What is expected
Every line below must come back exactly as it stands, with the images omitted.

[Records provided — start]

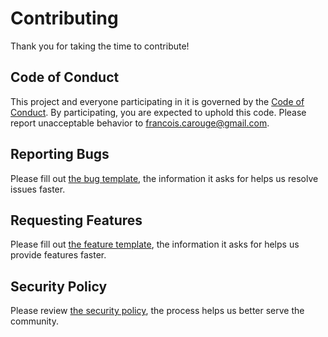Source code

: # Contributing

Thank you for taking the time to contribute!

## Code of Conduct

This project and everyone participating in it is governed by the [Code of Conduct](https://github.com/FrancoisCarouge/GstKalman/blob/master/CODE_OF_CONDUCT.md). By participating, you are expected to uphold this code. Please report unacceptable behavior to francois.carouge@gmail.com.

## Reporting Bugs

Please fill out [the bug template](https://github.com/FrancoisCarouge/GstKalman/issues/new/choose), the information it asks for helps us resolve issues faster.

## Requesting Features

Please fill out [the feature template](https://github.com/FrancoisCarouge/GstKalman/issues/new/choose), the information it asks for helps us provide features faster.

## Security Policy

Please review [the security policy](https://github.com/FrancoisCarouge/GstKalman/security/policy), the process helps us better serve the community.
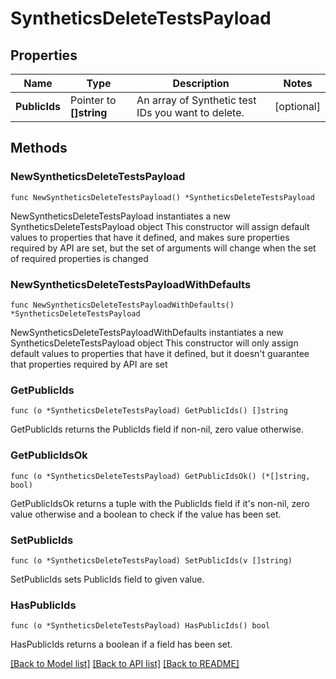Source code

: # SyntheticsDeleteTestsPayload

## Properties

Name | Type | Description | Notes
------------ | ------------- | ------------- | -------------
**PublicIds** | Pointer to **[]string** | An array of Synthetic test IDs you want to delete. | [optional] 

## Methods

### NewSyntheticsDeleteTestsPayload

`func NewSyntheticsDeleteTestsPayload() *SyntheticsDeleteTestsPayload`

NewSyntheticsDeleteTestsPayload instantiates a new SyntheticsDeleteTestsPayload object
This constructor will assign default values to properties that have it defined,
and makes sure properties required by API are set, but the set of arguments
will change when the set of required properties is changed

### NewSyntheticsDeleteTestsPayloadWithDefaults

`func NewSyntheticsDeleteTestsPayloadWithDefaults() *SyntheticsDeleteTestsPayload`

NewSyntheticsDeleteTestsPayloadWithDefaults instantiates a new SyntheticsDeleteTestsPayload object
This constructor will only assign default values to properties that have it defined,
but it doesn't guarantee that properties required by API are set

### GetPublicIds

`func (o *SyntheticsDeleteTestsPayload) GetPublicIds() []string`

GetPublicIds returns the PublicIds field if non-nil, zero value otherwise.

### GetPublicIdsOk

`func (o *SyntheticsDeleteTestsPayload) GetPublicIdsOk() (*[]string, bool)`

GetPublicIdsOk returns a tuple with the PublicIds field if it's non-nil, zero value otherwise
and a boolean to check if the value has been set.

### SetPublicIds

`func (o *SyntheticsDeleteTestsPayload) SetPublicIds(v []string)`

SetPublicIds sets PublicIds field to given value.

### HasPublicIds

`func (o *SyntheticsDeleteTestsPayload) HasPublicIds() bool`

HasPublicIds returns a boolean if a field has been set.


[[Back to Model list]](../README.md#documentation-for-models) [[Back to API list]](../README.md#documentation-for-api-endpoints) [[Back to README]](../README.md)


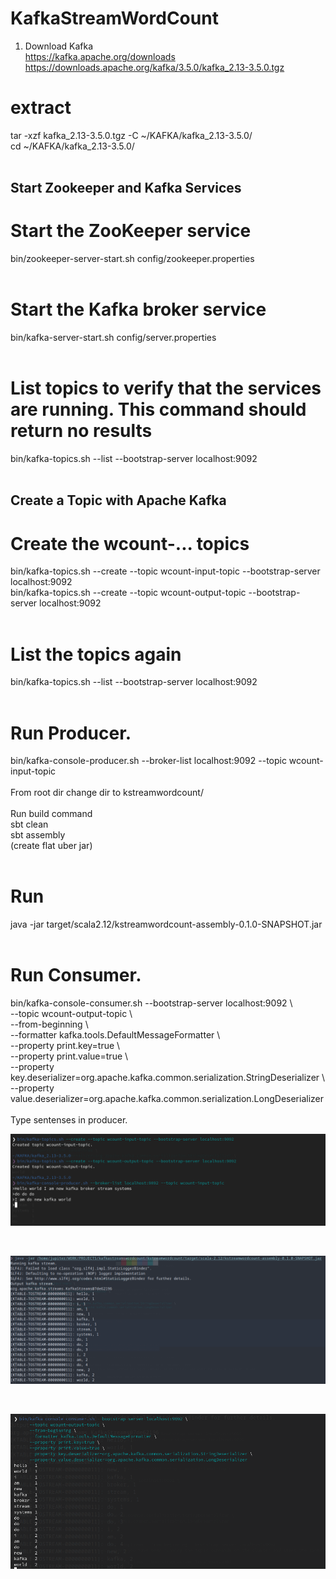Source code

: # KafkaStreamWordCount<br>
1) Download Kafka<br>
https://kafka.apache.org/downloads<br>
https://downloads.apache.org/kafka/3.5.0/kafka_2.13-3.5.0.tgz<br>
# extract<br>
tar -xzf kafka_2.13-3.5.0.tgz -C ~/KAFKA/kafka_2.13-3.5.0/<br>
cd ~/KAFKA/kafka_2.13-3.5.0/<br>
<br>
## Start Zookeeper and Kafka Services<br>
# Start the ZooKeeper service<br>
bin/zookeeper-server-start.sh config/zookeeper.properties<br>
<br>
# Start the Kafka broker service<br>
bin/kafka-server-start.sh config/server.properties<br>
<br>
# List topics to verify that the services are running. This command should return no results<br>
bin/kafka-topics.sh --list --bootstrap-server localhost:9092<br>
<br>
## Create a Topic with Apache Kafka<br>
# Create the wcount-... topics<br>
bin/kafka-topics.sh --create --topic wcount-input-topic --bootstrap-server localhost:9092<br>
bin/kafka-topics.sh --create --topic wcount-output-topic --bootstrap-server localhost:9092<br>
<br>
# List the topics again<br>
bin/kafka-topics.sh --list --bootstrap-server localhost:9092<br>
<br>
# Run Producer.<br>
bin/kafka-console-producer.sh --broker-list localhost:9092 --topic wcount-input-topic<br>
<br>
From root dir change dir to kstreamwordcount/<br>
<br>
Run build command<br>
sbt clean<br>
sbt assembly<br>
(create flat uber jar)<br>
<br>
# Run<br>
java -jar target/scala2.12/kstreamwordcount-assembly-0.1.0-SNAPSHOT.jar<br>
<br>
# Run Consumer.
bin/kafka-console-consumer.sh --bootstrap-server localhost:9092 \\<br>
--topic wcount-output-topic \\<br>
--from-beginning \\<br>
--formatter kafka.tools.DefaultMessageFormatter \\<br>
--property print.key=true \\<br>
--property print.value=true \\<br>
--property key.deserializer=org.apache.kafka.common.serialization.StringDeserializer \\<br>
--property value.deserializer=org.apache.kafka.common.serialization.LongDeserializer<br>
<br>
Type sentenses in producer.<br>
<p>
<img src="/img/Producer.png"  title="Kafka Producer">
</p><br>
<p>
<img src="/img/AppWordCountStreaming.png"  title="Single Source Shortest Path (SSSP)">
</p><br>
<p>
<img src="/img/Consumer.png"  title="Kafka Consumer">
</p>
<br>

[Records provided — finish]

Result of this exercise
Source code

: # Contributing

Thank you for taking the time to contribute!

## Code of Conduct

This project and everyone participating in it is governed by the [Code of Conduct](https://github.com/FrancoisCarouge/GstKalman/blob/master/CODE_OF_CONDUCT.md). By participating, you are expected to uphold this code. Please report unacceptable behavior to francois.carouge@gmail.com.

## Reporting Bugs

Please fill out [the bug template](https://github.com/FrancoisCarouge/GstKalman/issues/new/choose), the information it asks for helps us resolve issues faster.

## Requesting Features

Please fill out [the feature template](https://github.com/FrancoisCarouge/GstKalman/issues/new/choose), the information it asks for helps us provide features faster.

## Security Policy

Please review [the security policy](https://github.com/FrancoisCarouge/GstKalman/security/policy), the process helps us better serve the community.
Source code

: # SyntheticsDeleteTestsPayload

## Properties

Name | Type | Description | Notes
------------ | ------------- | ------------- | -------------
**PublicIds** | Pointer to **[]string** | An array of Synthetic test IDs you want to delete. | [optional] 

## Methods

### NewSyntheticsDeleteTestsPayload

`func NewSyntheticsDeleteTestsPayload() *SyntheticsDeleteTestsPayload`

NewSyntheticsDeleteTestsPayload instantiates a new SyntheticsDeleteTestsPayload object
This constructor will assign default values to properties that have it defined,
and makes sure properties required by API are set, but the set of arguments
will change when the set of required properties is changed

### NewSyntheticsDeleteTestsPayloadWithDefaults

`func NewSyntheticsDeleteTestsPayloadWithDefaults() *SyntheticsDeleteTestsPayload`

NewSyntheticsDeleteTestsPayloadWithDefaults instantiates a new SyntheticsDeleteTestsPayload object
This constructor will only assign default values to properties that have it defined,
but it doesn't guarantee that properties required by API are set

### GetPublicIds

`func (o *SyntheticsDeleteTestsPayload) GetPublicIds() []string`

GetPublicIds returns the PublicIds field if non-nil, zero value otherwise.

### GetPublicIdsOk

`func (o *SyntheticsDeleteTestsPayload) GetPublicIdsOk() (*[]string, bool)`

GetPublicIdsOk returns a tuple with the PublicIds field if it's non-nil, zero value otherwise
and a boolean to check if the value has been set.

### SetPublicIds

`func (o *SyntheticsDeleteTestsPayload) SetPublicIds(v []string)`

SetPublicIds sets PublicIds field to given value.

### HasPublicIds

`func (o *SyntheticsDeleteTestsPayload) HasPublicIds() bool`

HasPublicIds returns a boolean if a field has been set.


[[Back to Model list]](../README.md#documentation-for-models) [[Back to API list]](../README.md#documentation-for-api-endpoints) [[Back to README]](../README.md)


Source code

: # KafkaStreamWordCount<br>
1) Download Kafka<br>
https://kafka.apache.org/downloads<br>
https://downloads.apache.org/kafka/3.5.0/kafka_2.13-3.5.0.tgz<br>
# extract<br>
tar -xzf kafka_2.13-3.5.0.tgz -C ~/KAFKA/kafka_2.13-3.5.0/<br>
cd ~/KAFKA/kafka_2.13-3.5.0/<br>
<br>
## Start Zookeeper and Kafka Services<br>
# Start the ZooKeeper service<br>
bin/zookeeper-server-start.sh config/zookeeper.properties<br>
<br>
# Start the Kafka broker service<br>
bin/kafka-server-start.sh config/server.properties<br>
<br>
# List topics to verify that the services are running. This command should return no results<br>
bin/kafka-topics.sh --list --bootstrap-server localhost:9092<br>
<br>
## Create a Topic with Apache Kafka<br>
# Create the wcount-... topics<br>
bin/kafka-topics.sh --create --topic wcount-input-topic --bootstrap-server localhost:9092<br>
bin/kafka-topics.sh --create --topic wcount-output-topic --bootstrap-server localhost:9092<br>
<br>
# List the topics again<br>
bin/kafka-topics.sh --list --bootstrap-server localhost:9092<br>
<br>
# Run Producer.<br>
bin/kafka-console-producer.sh --broker-list localhost:9092 --topic wcount-input-topic<br>
<br>
From root dir change dir to kstreamwordcount/<br>
<br>
Run build command<br>
sbt clean<br>
sbt assembly<br>
(create flat uber jar)<br>
<br>
# Run<br>
java -jar target/scala2.12/kstreamwordcount-assembly-0.1.0-SNAPSHOT.jar<br>
<br>
# Run Consumer.
bin/kafka-console-consumer.sh --bootstrap-server localhost:9092 \\<br>
--topic wcount-output-topic \\<br>
--from-beginning \\<br>
--formatter kafka.tools.DefaultMessageFormatter \\<br>
--property print.key=true \\<br>
--property print.value=true \\<br>
--property key.deserializer=org.apache.kafka.common.serialization.StringDeserializer \\<br>
--property value.deserializer=org.apache.kafka.common.serialization.LongDeserializer<br>
<br>
Type sentenses in producer.<br>
<p>
<img src="/img/Producer.png"  title="Kafka Producer">
</p><br>
<p>
<img src="/img/AppWordCountStreaming.png"  title="Single Source Shortest Path (SSSP)">
</p><br>
<p>
<img src="/img/Consumer.png"  title="Kafka Consumer">
</p>
<br>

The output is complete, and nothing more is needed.